- **What the exercise asks**:
Retype the lines below exactly, but only those from the line that has "## Install dependencies" through the line that has "Sexual language and". Omit every picture.
★ ★ ★ ★ ★ ★ ★
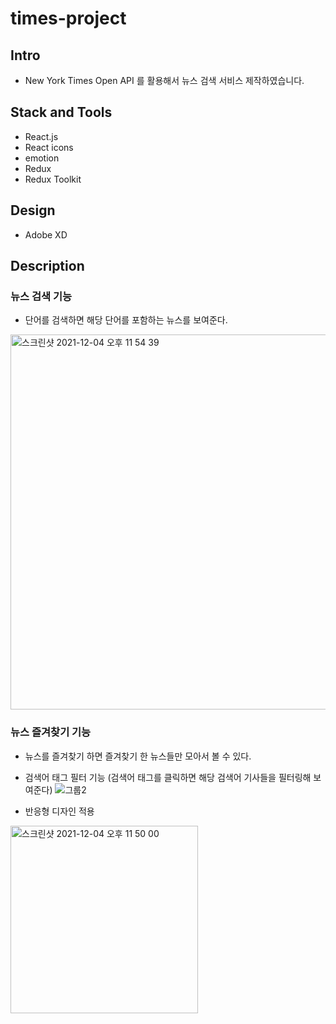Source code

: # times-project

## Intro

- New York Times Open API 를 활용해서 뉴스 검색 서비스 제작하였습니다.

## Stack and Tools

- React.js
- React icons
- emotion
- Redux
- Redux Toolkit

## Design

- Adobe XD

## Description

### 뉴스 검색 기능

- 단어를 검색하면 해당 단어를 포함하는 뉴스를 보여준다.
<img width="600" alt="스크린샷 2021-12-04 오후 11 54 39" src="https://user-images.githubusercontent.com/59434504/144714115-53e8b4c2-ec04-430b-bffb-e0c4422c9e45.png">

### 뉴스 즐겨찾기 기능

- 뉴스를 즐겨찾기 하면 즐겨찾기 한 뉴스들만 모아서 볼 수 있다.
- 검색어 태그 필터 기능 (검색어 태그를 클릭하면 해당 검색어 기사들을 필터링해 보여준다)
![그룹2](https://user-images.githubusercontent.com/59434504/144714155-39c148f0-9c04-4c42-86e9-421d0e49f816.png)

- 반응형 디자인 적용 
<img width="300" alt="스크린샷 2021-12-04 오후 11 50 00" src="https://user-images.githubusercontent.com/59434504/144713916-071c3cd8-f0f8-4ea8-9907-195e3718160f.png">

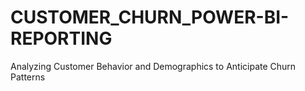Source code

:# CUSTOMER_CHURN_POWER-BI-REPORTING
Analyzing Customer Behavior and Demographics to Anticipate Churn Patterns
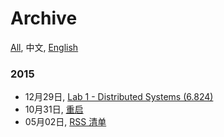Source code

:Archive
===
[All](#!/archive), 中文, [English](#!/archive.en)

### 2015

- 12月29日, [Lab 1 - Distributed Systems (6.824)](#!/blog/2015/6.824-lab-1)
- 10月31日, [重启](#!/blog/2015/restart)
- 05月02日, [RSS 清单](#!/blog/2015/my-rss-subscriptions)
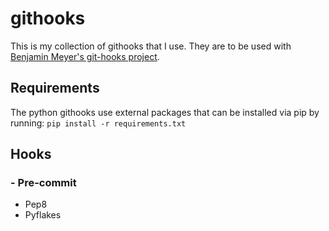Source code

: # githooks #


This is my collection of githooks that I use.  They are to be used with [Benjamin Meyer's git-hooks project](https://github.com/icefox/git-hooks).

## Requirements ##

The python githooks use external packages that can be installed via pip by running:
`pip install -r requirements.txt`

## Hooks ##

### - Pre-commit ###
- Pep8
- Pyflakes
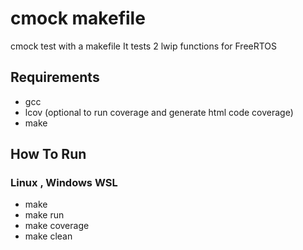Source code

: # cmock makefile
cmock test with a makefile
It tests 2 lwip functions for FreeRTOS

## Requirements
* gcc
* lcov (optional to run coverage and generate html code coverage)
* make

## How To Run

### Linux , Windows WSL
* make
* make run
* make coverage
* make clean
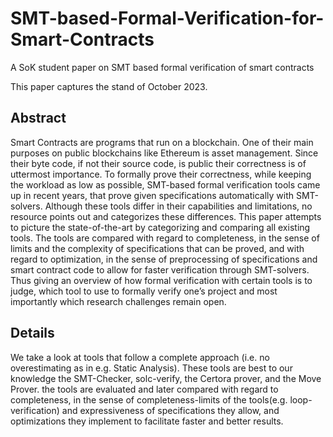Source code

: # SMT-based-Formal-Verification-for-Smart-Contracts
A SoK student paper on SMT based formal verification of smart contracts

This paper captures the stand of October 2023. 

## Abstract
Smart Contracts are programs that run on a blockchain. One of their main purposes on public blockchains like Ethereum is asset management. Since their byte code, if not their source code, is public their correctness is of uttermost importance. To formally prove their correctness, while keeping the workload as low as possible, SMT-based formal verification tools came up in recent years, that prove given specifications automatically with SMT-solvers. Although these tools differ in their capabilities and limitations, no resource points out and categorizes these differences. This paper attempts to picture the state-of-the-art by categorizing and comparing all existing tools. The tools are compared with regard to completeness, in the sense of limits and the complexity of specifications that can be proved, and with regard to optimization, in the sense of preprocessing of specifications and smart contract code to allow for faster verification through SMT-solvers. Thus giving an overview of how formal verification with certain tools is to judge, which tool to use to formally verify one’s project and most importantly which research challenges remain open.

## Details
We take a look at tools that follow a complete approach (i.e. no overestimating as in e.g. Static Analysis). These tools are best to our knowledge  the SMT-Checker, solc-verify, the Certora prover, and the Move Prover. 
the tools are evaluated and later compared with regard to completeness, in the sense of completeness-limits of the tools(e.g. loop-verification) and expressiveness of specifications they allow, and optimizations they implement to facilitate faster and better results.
★ ★ ★ ★ ★ ★ ★
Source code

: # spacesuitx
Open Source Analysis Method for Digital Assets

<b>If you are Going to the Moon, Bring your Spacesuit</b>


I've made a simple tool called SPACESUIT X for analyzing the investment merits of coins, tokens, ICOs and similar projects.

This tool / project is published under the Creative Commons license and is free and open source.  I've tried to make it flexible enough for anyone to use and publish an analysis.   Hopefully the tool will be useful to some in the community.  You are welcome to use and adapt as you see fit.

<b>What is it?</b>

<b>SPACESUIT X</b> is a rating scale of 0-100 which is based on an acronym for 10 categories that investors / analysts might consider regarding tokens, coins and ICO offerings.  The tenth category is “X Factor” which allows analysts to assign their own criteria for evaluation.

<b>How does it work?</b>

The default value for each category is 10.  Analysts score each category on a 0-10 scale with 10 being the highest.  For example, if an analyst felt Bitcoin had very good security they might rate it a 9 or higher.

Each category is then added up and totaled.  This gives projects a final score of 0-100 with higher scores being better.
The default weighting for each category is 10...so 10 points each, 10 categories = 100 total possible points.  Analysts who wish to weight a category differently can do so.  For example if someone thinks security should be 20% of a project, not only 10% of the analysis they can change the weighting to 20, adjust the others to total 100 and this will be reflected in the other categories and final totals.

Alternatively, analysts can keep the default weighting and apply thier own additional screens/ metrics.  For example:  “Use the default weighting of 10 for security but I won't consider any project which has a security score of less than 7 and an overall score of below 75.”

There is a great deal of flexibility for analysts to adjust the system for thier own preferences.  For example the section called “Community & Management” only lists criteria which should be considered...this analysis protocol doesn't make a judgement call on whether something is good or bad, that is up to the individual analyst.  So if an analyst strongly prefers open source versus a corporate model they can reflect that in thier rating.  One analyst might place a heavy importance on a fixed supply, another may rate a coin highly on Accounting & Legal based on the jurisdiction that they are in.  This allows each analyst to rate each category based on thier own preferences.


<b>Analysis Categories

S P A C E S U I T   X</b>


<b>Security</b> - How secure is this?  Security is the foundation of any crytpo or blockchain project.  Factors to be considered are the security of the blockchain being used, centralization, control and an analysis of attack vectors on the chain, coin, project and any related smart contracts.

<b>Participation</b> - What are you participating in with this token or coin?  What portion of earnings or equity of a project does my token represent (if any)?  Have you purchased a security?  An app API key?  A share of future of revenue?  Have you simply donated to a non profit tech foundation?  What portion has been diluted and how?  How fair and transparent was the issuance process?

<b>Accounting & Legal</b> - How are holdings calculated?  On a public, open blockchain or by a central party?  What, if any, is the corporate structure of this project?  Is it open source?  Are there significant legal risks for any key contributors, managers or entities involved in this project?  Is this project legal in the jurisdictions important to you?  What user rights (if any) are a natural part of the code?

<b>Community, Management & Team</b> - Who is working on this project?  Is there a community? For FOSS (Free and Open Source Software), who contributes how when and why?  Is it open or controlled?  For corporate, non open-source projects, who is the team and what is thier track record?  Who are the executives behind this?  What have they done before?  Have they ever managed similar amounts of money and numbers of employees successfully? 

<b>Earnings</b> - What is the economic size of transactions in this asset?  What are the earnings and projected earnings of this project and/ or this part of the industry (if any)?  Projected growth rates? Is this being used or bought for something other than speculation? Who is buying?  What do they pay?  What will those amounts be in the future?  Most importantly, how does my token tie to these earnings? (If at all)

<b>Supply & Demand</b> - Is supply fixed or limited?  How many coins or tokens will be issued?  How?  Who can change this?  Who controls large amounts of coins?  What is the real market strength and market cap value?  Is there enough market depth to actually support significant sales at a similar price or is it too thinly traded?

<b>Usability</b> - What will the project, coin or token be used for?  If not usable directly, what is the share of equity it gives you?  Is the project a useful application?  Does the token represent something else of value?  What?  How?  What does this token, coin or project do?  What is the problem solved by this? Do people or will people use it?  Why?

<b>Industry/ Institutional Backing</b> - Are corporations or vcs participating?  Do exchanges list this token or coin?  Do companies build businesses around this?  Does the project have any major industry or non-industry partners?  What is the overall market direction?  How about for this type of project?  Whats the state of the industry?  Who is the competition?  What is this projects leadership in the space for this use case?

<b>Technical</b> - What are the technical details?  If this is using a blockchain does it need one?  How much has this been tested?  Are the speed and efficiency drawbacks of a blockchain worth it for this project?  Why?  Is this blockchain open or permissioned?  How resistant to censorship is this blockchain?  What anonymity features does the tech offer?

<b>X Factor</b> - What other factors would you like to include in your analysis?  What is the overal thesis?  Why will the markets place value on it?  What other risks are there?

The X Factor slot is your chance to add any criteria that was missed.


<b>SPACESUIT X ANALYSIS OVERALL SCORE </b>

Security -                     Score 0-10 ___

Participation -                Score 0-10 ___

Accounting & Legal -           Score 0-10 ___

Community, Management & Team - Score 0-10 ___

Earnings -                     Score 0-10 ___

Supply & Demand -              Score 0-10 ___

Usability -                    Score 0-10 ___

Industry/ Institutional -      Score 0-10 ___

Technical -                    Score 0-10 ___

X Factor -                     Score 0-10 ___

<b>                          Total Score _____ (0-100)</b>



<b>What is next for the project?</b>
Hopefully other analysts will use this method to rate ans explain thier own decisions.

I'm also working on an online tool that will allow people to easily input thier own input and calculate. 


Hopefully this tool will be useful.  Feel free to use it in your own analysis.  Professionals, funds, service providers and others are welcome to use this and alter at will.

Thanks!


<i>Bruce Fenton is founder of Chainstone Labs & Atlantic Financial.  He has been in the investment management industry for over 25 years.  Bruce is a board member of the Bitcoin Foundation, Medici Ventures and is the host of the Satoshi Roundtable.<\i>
★ ★ ★ ★ ★ ★ ★
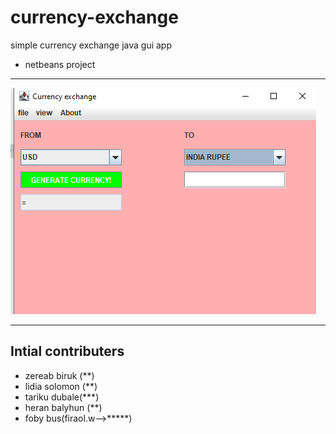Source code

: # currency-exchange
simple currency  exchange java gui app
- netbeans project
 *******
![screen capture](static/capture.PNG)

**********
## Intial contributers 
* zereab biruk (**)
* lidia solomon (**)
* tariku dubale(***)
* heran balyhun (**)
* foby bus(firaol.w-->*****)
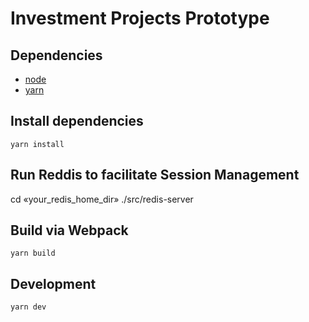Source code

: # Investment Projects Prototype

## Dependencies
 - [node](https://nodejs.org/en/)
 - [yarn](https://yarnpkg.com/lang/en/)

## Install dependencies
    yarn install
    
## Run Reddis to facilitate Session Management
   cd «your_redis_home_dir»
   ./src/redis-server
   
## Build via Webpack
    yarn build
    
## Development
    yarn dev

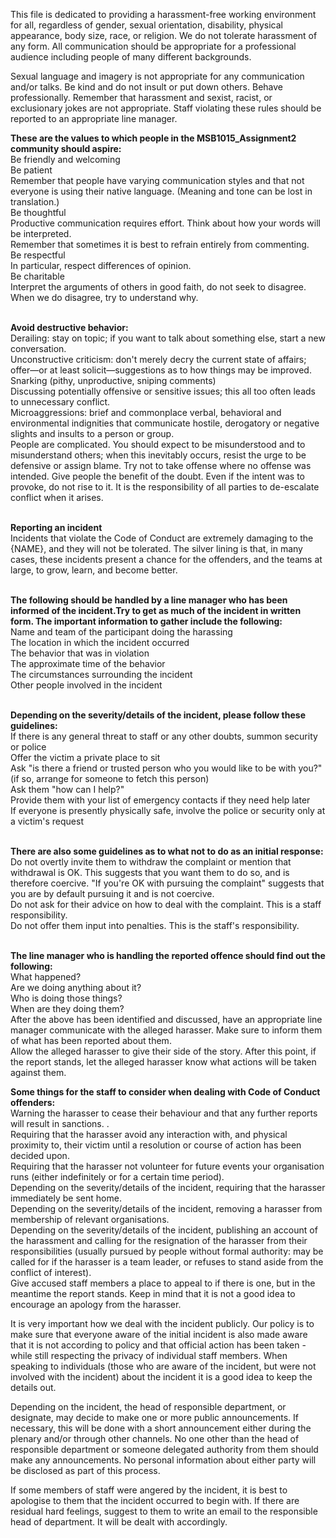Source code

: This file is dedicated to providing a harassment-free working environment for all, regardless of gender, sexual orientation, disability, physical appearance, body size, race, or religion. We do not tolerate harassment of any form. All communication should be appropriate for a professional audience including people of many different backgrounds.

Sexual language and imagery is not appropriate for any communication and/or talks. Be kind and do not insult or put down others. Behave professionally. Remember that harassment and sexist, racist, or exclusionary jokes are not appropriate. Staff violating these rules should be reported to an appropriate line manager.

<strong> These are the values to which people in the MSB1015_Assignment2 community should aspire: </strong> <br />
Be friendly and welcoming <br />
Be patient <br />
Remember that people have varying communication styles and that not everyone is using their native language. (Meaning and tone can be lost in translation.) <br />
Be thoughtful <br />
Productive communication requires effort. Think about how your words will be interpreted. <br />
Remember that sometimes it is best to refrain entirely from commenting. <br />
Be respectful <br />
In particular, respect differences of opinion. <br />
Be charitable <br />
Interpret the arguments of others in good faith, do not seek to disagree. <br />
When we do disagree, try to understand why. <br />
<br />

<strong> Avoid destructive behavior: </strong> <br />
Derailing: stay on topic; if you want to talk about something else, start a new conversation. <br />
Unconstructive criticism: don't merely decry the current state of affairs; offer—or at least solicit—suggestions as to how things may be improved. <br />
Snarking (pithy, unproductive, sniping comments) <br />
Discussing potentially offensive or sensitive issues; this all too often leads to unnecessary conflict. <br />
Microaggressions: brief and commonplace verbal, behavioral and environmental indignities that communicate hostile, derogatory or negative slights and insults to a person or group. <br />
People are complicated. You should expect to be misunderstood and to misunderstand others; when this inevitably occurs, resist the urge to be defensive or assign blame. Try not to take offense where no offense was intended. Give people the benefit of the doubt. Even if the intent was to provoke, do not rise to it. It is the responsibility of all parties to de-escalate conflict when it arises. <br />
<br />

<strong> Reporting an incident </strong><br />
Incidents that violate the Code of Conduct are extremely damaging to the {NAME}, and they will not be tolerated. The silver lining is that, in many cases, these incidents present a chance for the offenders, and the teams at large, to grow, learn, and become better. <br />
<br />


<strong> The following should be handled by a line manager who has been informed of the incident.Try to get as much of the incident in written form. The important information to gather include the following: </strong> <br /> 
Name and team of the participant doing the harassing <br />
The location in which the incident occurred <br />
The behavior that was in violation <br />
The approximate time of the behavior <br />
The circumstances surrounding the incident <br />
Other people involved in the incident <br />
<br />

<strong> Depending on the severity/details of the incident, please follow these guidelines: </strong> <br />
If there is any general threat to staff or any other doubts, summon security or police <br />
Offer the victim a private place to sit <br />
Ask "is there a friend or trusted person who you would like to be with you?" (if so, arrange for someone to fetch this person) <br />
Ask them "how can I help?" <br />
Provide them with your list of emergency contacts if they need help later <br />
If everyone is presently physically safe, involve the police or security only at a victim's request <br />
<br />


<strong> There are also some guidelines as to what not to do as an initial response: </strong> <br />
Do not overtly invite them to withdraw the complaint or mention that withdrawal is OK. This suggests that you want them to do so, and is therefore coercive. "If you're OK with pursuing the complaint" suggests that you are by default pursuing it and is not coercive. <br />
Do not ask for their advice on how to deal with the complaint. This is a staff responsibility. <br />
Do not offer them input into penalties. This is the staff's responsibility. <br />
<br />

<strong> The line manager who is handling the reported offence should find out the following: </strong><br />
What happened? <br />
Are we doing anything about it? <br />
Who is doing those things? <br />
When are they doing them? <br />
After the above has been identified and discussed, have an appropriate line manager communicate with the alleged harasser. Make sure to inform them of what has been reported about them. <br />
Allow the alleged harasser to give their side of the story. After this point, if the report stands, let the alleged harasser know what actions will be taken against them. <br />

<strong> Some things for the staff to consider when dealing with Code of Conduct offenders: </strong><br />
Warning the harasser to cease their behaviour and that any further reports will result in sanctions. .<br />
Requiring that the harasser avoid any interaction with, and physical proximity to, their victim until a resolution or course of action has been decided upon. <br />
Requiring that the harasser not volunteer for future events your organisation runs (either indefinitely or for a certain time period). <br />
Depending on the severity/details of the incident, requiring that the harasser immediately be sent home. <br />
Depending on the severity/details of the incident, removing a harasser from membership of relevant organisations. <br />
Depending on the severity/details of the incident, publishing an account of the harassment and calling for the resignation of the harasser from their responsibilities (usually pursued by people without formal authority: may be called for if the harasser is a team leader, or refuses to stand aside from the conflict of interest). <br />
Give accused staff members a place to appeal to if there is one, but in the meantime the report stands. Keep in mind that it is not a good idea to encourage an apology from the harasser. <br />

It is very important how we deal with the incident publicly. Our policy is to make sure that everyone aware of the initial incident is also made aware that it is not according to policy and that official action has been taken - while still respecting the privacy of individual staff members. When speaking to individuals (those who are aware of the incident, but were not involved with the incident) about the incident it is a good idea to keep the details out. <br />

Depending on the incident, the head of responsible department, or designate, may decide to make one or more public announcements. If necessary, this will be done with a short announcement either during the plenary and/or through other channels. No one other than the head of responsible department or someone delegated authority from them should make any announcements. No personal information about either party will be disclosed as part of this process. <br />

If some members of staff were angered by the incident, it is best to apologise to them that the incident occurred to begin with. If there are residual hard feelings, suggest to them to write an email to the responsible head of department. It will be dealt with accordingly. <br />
★ ★ ★ ★ ★ ★ ★
- **Task result**:
## Install dependencies
    yarn install
    
## Run Reddis to facilitate Session Management
   cd «your_redis_home_dir»
   ./src/redis-server
   
## Build via Webpack
    yarn build
    
## Development
    yarn dev

Source code

: This file is dedicated to providing a harassment-free working environment for all, regardless of gender, sexual orientation, disability, physical appearance, body size, race, or religion. We do not tolerate harassment of any form. All communication should be appropriate for a professional audience including people of many different backgrounds.

Sexual language and imagery is not appropriate for any communication and/or talks. Be kind and do not insult or put down others. Behave professionally. Remember that harassment and sexist, racist, or exclusionary jokes are not appropriate. Staff violating these rules should be reported to an appropriate line manager.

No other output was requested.